I can rename that to DSYMDebugMap, although I find that this ties it a bit too much to Darwin. I can't be sure, but I'd expect the code using the DebugMap (as opposed to the code producing it) to be fairly generic. Not that it matters for the current unique useless though.

tools/dsymutil/MachODebugMapParser.cpp
19

I think the quantity of code would be the same because to use it I have to handle the MemoryBuffer creation myself. I'm not sure which one is preferable.

tools/dsymutil/MachODebugMapParser.h
53 ↗(On Diff #16252)

Yeah the name dates back to a version where it would actually return the allocated object. I'll change that to switchToNewDebugMapObject(Name). Do you have an issue with the return voidReturningFunc(); idiom? I kinda like it when it allows to do early exits without having to brace the if body.

samsonov added inline comments.Nov 19 2014, 9:47 PM
tools/Makefile
36

Yep, makes sense.

tools/dsymutil/DebugMap.cpp
25

You can make addSymbol() return true iff the symbol wasn't there already, and assert (or print meaningful warning/error) in the caller.

32

LLVM classes often has dump() and print(llvm::raw_ostream), with former simply calling the latter.

tools/dsymutil/MachODebugMapParser.h
53 ↗(On Diff #16252)

I'm neutral to this idiom, as long as function name doesn't imply that it's supposed to return the object :)

friss updated this revision to Diff 16904.Dec 3 2014, 5:50 PM
  • Added tests for the debug map parsing
  • Added the -oso-prepend-path dsymutil option (used for tests)
  • Addressed Alexey's feedback

If there are no further comments, I'll push that in a couple of days.

friss added a comment.Dec 9 2014, 10:17 AM

ping!

I committed this briefly this morning considering that I could count your silence as approval, but Chandler told me not to do so. Sorry about that, I really didn't mean to force anything through.

My patch's short but intense in-tree live has produced one bot failure: http://bb.pgr.jp/builders/cmake-llvm-x86_64-linux/builds/19112
It seems the llvm-dsymutil tool hasn't been built at all there, thus I must be missing something in the build system hooks. I tried cmake and configure builds in Debug/Release before committing, so I'm not sure what I screwed up.

Thanks!

In D6242#14, @friss wrote:

ping!

Sorry about that, will take a look at the revised patch shortly.

I committed this briefly this morning considering that I could count your silence as approval, but Chandler told me not to do so. Sorry about that, I really didn't mean to force anything through.

My patch's short but intense in-tree live has produced one bot failure: http://bb.pgr.jp/builders/cmake-llvm-x86_64-linux/builds/19112
It seems the llvm-dsymutil tool hasn't been built at all there, thus I must be missing something in the build system hooks. I tried cmake and configure builds in Debug/Release before committing, so I'm not sure what I screwed up.

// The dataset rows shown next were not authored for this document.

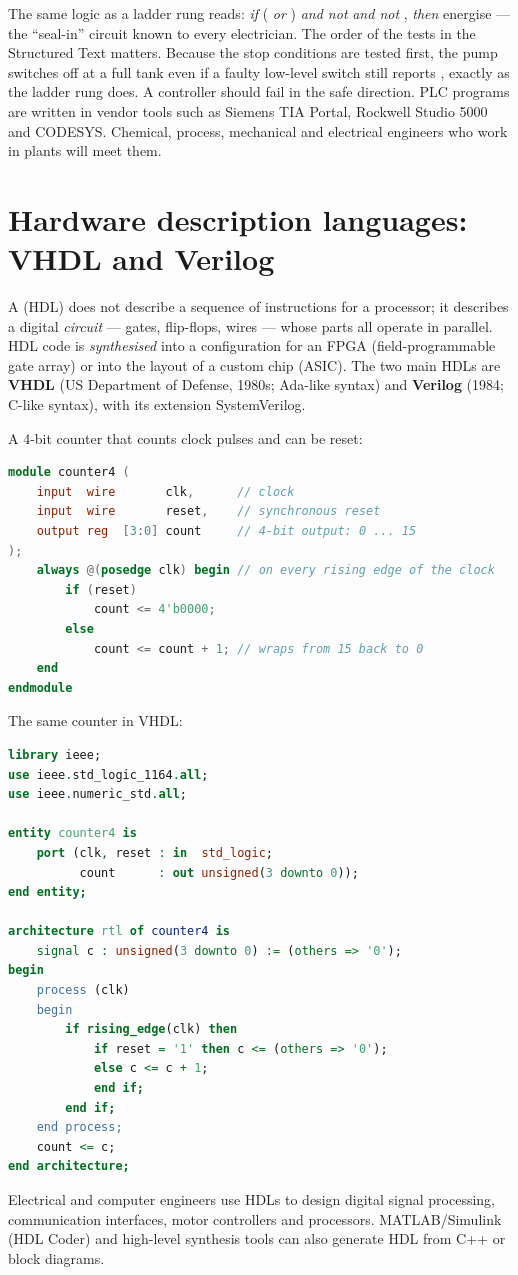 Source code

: The same logic as a ladder rung reads: \emph{if} ( \emph{or} )
\emph{and not}  \emph{and not} , \emph{then} energise
 --- the ``seal-in'' circuit known to every electrician. The order of the tests in
the Structured Text matters. Because the stop conditions are tested first, the pump
switches off at a full tank even if a faulty low-level switch still reports ,
exactly as the ladder rung does. A controller should fail in the safe direction. PLC programs are written
in vendor tools such as Siemens TIA Portal, Rockwell Studio 5000 and CODESYS. Chemical,
process, mechanical and electrical engineers who work in plants will meet them.

\section{Hardware description languages: VHDL and Verilog}

A  (HDL) does not describe a sequence of instructions
for a processor; it describes a digital \emph{circuit} --- gates, flip-flops, wires ---
whose parts all operate in parallel. HDL code is \emph{synthesised} into a configuration
for an FPGA (field-programmable gate array) or into the layout of a custom chip (ASIC). The
two main HDLs are \textbf{VHDL} (US Department of Defense, 1980s; Ada-like syntax) and
\textbf{Verilog} (1984; C-like syntax), with its extension SystemVerilog.

A 4-bit counter that counts clock pulses and can be reset:
\begin{lstlisting}[language=Verilog]
module counter4 (
    input  wire       clk,      // clock
    input  wire       reset,    // synchronous reset
    output reg  [3:0] count     // 4-bit output: 0 ... 15
);
    always @(posedge clk) begin // on every rising edge of the clock
        if (reset)
            count <= 4'b0000;
        else
            count <= count + 1; // wraps from 15 back to 0
    end
endmodule
\end{lstlisting}
The same counter in VHDL:
\begin{lstlisting}[language=VHDL]
library ieee;
use ieee.std_logic_1164.all;
use ieee.numeric_std.all;

entity counter4 is
    port (clk, reset : in  std_logic;
          count      : out unsigned(3 downto 0));
end entity;

architecture rtl of counter4 is
    signal c : unsigned(3 downto 0) := (others => '0');
begin
    process (clk)
    begin
        if rising_edge(clk) then
            if reset = '1' then c <= (others => '0');
            else c <= c + 1;
            end if;
        end if;
    end process;
    count <= c;
end architecture;
\end{lstlisting}
Electrical and computer engineers use HDLs to design digital signal processing,
communication interfaces, motor controllers and processors. MATLAB/Simulink (HDL Coder)
and high-level synthesis tools can also generate HDL from C++ or block diagrams.

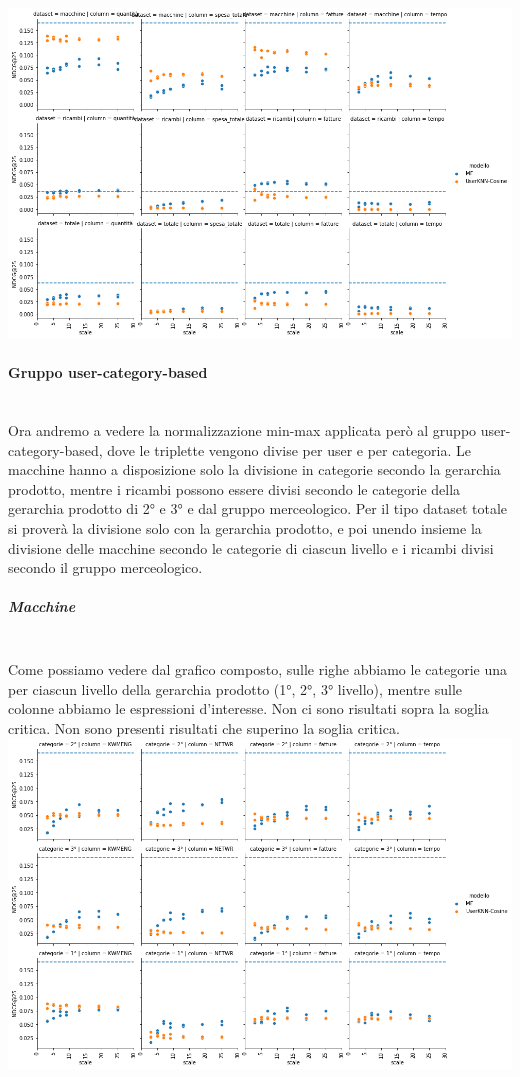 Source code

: \includegraphics[width=16cm]{figures/risultati_minmax_singolo.png}
\newpage
\paragraph{Gruppo user-category-based}\mbox{} \\
Ora andremo a vedere la normalizzazione min-max applicata però al gruppo user-category-based, dove le triplette vengono divise per user e per categoria.
Le macchine hanno a disposizione solo la divisione in categorie secondo la gerarchia prodotto, mentre i ricambi possono essere divisi secondo le categorie della gerarchia prodotto di 2° e 3° e dal gruppo merceologico. Per il tipo dataset totale si proverà la divisione solo con la gerarchia prodotto, e poi unendo insieme la divisione delle macchine secondo le categorie di ciascun livello e i ricambi divisi secondo il gruppo merceologico.

\subparagraph{Macchine}\mbox{} \\
Come possiamo vedere dal grafico composto, sulle righe abbiamo le categorie una per ciascun livello della gerarchia prodotto (1°, 2°, 3° livello), mentre sulle colonne abbiamo le espressioni d'interesse. Non ci sono risultati sopra la soglia critica. Non sono presenti risultati che superino la soglia critica.\\

\includegraphics[width=16cm]{figures/risultati_minmax_categoria_macchine.png}
\newpage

You should probably add "llvm-dsymutil" to test/lit.cfg, next to all the other llvm-XXX tools listed there.

Thanks!

samsonov added inline comments.Dec 9 2014, 2:05 PM
tools/dsymutil/DebugMap.cpp
28

IIRC this might not work on MSVC, need to double-check.

38

Looks like SymbolMapping is lightweight enough. This code can be faster if you just use

std::vector<std::pair<StringRef, SymbolMapping>> Entries;

fill it with single scan over Symbols, and then std::sort it and print it.

tools/dsymutil/DwarfLinker.h
35 ↗(On Diff #16904)

See the note for MachODebugMapParser class below - why not expose only a standalone function

bool linkDwarf(StringRef OutputFilename, const DebugMap &DM);

in a header?

tools/dsymutil/MachODebugMapParser.cpp
19

I think that using the more specific factory function would be more appropriate than calling createBinary(), and manually inspecting its output, making sure we return the same error code as Object library, etc.

53

Please use sys::path::append() here, so that you don't have to bother if oso-prepend-path should or should not end with a slash.

72
if (auto Error = ...)
  return Error;
161

Why do you initialize it lazily, instead of just calling loadMainBinarySymbols right after you have initialized MainOwningBinary?

182

Can/should we do smth. similar for loadCurrentObjectFileSymbols function?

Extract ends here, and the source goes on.